Union College students, some of them would-be business owners, gathered Wednesday at the school's F.W. Olin Center to hear what it's like to succeed — and fail — as an entrepreneur.
Bo Peabody, a venture capitalist from Williamstown, Mass., who owned a high-flying Internet start-up during the 1990s, appeared there before the student-run Entrepreneurship Club.
He said almost every successful business was once on the verge of failure. So he told the students to brace for it.
“Google went through some very, very difficult times, and nobody tells that story,” Peabody said. “These businesses are always, always on the brink just before they become successful.”
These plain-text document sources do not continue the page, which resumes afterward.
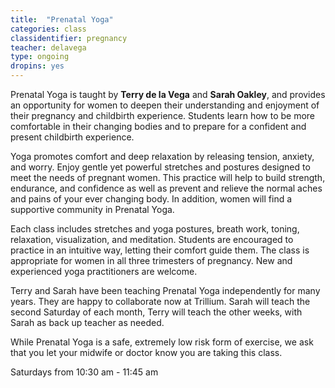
 ```yaml
---
title:  "Prenatal Yoga"
categories: class
classidentifier: pregnancy
teacher: delavega
type: ongoing
dropins: yes
---
```

Prenatal Yoga is taught by **Terry de la Vega** and **Sarah Oakley**, and provides an opportunity for women to deepen their understanding and enjoyment of their pregnancy and childbirth experience. Students learn how to be more comfortable in their changing bodies and to prepare for a confident and present childbirth experience.

Yoga promotes comfort and deep relaxation by releasing tension, anxiety, and worry. Enjoy gentle yet powerful stretches and postures designed to meet the needs of pregnant women. This practice will help to build strength, endurance, and confidence as well as prevent and relieve the normal aches and pains of your ever changing body. In addition, women will find a supportive community in Prenatal Yoga.

Each class includes stretches and yoga postures, breath work, toning, relaxation, visualization, and meditation. Students are encouraged to practice in an intuitive way, letting their comfort guide them. The class is appropriate for women in all three trimesters of pregnancy. New and experienced yoga practitioners are welcome.

Terry and Sarah have been teaching Prenatal Yoga independently for many years. They are happy to collaborate now at Trillium. Sarah will teach the second Saturday of each month, Terry will teach the other weeks, with Sarah as back up teacher as needed.

While Prenatal Yoga is a safe, extremely low risk form of exercise, we ask that you let your midwife or doctor know you are taking this class.

Saturdays from 10:30 am - 11:45 am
Three students in the crowd are working hard on their own businesses already, so Peabody's comments were especially important to them.
Brian Selchick, a senior, established eWired Auctions LLC of Albany, which conducts online auctions for charities. Two sophomores, Josh DeBartolo and Steve Walker, have created a Web site — http://www.campusoutlaw.com — that allows college students to buy and sell used textbooks from each other.
Selchick said he looks up to Peabody, who graduated from Williams College in 1994, especially since he found success in business at an early age.
At Williams, Peabody created the Web site company Tripod Inc., which later was sold to Internet search engine Lycos Inc. for $58 million in stock. He now is a managing general partner of Village Ventures, a network of venture capital funds. He also owns two restaurants and a catering business in the Berkshires.
“A guy like Bo, for me, is a role model, a success story, all of that,” Selchick said. “We can point to guys like that and say this happens.”
It was Peabody's second speaking engagement in the Capital Region in the past year. Last June, he spoke to the Albany-Colonie Regional Chamber of Commerce about his book on being an entrepreneur, “Lucky or Smart?” Peabody said he has sold 50,000 copies of the book since it was published last year.
He said the book is also being used as reading for classes on 50 college campuses. He was invited to speak at Union because his book is being read in a history class about entrepreneurship in medieval Europe. Peabody's uncle is a Union graduate.
Jay Shah, a Union sophomore who is president of the Entrepreneurship Club, said the group has about 25 members, so he was glad that about double that number attended the event. He said he tried to launch an online dining business as a freshman that eventually failed, so Peabody's comments about success and failure hit home. He said Peabody energized him.